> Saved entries
********
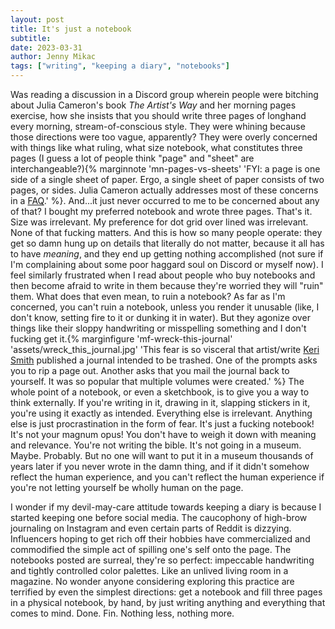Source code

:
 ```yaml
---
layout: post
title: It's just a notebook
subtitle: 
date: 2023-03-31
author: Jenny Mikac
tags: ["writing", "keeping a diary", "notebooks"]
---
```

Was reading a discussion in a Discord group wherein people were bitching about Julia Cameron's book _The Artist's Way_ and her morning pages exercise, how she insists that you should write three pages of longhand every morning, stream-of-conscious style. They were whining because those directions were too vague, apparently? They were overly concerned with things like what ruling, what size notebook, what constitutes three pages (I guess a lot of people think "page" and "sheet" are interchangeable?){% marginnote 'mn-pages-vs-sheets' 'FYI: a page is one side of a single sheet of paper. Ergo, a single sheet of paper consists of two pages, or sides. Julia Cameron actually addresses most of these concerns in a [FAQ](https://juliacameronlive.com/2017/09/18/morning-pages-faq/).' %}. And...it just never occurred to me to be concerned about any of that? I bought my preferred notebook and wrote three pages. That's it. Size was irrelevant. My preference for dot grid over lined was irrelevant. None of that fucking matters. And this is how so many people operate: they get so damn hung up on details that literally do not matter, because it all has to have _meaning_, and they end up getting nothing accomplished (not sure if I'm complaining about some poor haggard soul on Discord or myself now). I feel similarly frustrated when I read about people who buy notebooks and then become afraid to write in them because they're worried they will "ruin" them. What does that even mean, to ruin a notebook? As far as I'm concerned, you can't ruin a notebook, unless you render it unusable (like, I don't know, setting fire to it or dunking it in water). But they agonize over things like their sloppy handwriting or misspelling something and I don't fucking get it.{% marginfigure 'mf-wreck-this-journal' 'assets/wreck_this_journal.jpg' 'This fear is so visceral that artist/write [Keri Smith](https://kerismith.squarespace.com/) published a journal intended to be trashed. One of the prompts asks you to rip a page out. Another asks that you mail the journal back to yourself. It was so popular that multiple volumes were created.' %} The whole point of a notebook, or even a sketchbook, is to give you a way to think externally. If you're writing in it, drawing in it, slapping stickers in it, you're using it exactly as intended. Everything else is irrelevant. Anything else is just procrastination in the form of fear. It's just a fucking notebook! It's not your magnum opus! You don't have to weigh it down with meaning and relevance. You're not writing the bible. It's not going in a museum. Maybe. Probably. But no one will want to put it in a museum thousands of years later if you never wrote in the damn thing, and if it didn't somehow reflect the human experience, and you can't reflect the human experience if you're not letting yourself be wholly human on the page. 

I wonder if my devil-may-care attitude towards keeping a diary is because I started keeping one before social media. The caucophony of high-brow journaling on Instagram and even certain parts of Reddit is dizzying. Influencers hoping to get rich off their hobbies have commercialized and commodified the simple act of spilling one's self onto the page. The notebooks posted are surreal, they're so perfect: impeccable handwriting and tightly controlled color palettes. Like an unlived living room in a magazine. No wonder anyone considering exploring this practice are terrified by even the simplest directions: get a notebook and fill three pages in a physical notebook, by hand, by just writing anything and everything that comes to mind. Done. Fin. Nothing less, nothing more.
********
> GOAL OF THE EXERCISE
Check each line of the entries, and copy the ones that contain "keeping".

> WRITTEN REPLY
tags: ["writing", "keeping a diary", "notebooks"]
I wonder if my devil-may-care attitude towards keeping a diary is because I started keeping one before social media. The caucophony of high-brow journaling on Instagram and even certain parts of Reddit is dizzying. Influencers hoping to get rich off their hobbies have commercialized and commodified the simple act of spilling one's self onto the page. The notebooks posted are surreal, they're so perfect: impeccable handwriting and tightly controlled color palettes. Like an unlived living room in a magazine. No wonder anyone considering exploring this practice are terrified by even the simplest directions: get a notebook and fill three pages in a physical notebook, by hand, by just writing anything and everything that comes to mind. Done. Fin. Nothing less, nothing more.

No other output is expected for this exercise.